Speaking to The Financial Express exclusively, Mr Gandhi said that the major chunk of the investment will be used to procure additional equipment, machinery and toolings, and to set up paint shops and assembly lines to enhance the production capacity from 1,30,000 cars to 2,00,000 cars every year.

As part of the investment, the company will introduce new models every year and will launch a new car -- Sonata -- in mid-2001. ``All the future models will be totally indigenised to suit the Indian conditions,'' Mr Gandhi said.

HMIL will effect a minimum 3 per cent (Rs 10,000) price hike in its cars in a two-to-three weeks' time. ``However, we have not yet decided on the exact hike,'' Mr Gandhi said.

``The rupee/dollar fluctuations and the recent oil pool crisis have put the pressure on us to go for the price hike. We are in the final stage of discussions, and have taken every aspect into consideration before opting for the hike. We feel that the price hike will be minimal considering 85 per cent indigenisation at our factory. We are the second largest car producer in India now, and we want to become the No 1 manufacturer another year,'' he added.

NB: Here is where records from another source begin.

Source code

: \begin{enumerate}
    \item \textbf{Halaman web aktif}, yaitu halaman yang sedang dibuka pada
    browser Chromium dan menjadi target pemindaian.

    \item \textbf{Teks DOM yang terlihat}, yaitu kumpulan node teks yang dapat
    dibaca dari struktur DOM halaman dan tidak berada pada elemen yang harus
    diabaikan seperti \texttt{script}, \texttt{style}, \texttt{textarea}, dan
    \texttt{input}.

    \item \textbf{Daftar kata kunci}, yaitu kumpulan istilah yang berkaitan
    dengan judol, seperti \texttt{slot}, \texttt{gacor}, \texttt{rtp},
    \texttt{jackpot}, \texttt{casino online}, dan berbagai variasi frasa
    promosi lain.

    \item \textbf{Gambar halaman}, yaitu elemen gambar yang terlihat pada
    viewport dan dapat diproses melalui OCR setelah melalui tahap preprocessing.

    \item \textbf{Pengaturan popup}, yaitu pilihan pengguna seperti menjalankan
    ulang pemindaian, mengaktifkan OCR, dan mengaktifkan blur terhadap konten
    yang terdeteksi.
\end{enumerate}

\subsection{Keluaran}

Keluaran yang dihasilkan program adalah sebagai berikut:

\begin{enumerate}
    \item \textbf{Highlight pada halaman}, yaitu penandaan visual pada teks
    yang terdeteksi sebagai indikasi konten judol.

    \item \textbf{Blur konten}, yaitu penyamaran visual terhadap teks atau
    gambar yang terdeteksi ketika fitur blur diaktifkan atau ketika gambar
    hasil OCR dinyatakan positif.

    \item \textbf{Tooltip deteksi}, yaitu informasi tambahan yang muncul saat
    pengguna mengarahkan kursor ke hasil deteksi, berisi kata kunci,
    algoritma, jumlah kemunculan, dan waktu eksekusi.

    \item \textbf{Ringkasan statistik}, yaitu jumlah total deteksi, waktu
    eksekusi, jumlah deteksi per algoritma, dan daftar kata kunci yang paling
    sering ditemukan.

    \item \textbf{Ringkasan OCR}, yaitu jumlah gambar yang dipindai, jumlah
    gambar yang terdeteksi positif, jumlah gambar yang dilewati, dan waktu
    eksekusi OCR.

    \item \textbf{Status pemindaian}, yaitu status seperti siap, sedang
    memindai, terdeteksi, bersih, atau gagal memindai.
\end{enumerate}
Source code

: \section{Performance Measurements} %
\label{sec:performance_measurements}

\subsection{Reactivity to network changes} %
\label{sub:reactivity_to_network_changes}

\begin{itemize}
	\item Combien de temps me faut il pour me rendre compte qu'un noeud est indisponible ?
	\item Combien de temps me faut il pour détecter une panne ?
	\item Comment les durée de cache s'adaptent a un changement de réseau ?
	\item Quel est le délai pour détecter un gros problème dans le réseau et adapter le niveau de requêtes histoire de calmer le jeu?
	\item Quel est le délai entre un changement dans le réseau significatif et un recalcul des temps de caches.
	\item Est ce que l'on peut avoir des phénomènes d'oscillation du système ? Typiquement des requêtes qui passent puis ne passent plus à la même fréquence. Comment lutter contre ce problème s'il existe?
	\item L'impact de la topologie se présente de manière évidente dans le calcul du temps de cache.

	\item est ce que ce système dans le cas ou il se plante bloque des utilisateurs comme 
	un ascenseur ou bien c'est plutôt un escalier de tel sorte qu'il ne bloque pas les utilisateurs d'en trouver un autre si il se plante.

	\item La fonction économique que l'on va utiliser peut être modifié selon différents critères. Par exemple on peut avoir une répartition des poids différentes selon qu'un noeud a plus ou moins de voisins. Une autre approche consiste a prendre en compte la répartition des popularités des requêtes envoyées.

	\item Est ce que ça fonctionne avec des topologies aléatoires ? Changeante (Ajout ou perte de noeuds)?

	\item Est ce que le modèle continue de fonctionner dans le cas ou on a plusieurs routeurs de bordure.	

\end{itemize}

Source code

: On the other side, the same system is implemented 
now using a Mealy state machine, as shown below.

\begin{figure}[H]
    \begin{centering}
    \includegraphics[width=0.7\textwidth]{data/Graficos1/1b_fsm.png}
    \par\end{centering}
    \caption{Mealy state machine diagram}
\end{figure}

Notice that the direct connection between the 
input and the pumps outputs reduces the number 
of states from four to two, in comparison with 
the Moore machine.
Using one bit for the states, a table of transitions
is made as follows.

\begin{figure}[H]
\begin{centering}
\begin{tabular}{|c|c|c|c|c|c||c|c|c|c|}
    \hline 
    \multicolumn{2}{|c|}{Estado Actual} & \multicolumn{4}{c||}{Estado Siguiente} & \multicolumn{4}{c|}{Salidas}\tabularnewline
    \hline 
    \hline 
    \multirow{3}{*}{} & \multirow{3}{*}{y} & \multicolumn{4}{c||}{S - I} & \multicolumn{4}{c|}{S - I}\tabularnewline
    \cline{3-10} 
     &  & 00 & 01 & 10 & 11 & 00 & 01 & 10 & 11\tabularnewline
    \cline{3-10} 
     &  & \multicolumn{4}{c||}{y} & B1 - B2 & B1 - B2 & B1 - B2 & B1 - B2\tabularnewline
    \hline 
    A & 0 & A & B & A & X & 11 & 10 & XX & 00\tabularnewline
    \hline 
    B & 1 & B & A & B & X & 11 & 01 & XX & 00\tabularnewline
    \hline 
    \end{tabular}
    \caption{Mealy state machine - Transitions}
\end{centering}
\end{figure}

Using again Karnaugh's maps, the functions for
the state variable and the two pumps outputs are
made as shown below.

Mr Gandhi claims that HMIL is ahead of Maruti Udyog Limited for the past four months and ``will continue to remain so for ever. We are gradually moving into the third shift to meet the future demands from domestic as well foreign markets.''

After entering into SAARC nations, HMIL has recently exported 750 cars to Algeria. ``We have set up a minimum target of 6,000 cars for export during this fiscal,'' Mr Gandhi said.

The automobile industry, which is affected badly due to the sales tax structure, rupee/dollar parity and the oil pool crisis, is expected to post a single digit growth as against the 15 per cent growth last fiscal, he said.``Despite this, we at HMIL are confident that we would surpass our projected sale of 80,000 cars during this fiscal; this could be possible because of the 85 per cent indeginisation at our factory. We will achieve a minimum of 10 per cent growth every year,'' he said.

``We are waiting for the new automobile policy, which is expected to be announced in November or December this year, to change our course of action, and will also go in accordance with the World Trade Organisation norms,'' Mr Gandhi said.